(Source data)
-----

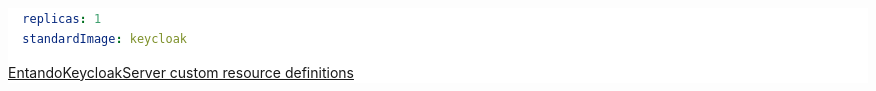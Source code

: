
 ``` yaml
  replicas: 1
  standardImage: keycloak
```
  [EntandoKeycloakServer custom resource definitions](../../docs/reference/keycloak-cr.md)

-----

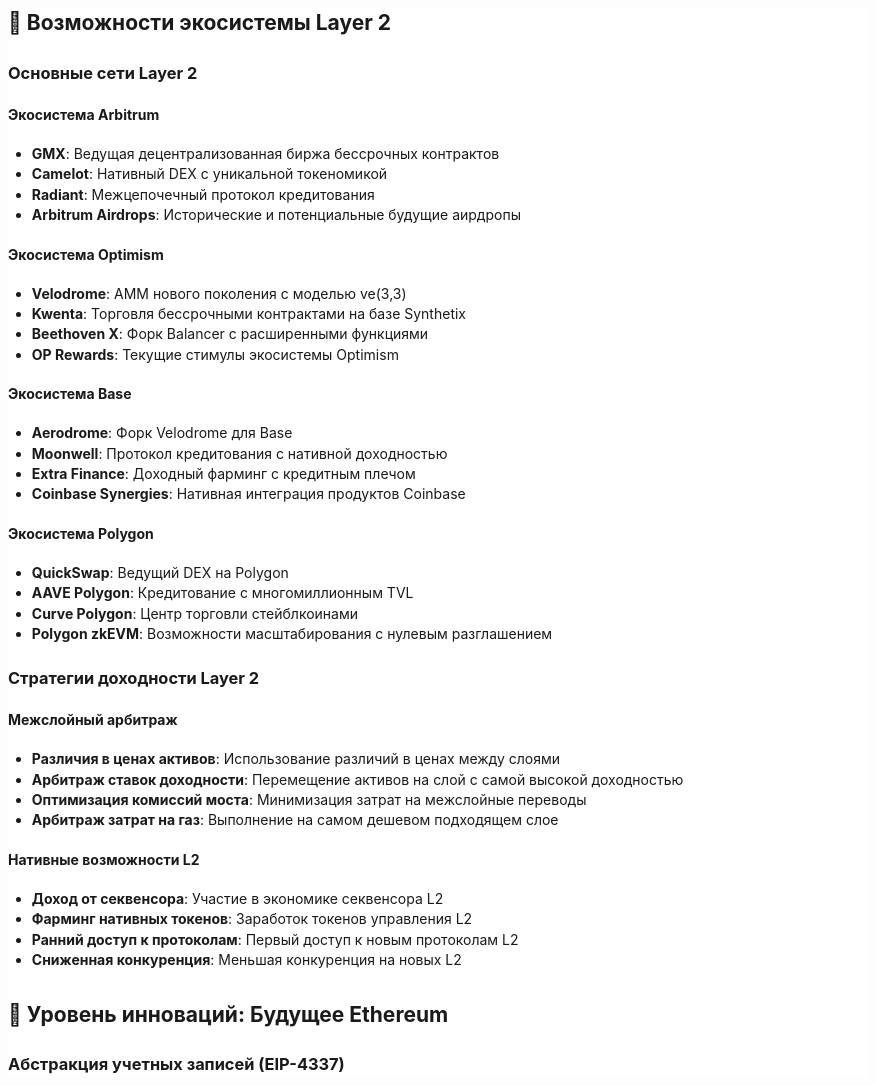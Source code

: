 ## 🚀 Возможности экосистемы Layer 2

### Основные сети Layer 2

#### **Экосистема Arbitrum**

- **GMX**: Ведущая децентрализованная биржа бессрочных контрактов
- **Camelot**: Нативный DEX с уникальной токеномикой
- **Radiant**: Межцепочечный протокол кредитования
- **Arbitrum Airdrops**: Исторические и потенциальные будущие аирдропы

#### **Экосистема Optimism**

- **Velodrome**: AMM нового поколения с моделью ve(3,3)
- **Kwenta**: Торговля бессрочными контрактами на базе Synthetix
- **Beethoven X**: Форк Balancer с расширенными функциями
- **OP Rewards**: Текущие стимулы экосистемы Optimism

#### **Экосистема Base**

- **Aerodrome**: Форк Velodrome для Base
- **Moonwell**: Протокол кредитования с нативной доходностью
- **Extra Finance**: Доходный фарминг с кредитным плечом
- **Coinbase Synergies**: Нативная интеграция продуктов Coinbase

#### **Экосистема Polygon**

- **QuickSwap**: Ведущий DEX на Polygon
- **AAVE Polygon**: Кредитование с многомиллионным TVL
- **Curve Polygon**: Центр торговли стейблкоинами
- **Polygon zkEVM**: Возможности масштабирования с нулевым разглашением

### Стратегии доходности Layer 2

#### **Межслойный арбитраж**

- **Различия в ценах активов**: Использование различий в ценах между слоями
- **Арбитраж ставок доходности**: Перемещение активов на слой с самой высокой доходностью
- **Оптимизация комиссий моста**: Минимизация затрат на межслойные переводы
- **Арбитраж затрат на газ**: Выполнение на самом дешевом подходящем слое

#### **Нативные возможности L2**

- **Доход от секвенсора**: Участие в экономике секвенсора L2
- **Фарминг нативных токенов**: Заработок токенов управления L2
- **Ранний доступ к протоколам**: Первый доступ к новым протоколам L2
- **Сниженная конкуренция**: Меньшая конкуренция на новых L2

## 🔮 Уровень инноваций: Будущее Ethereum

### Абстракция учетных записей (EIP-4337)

-----

Give only the number of lines in the preceding data that include the word "затрат".

2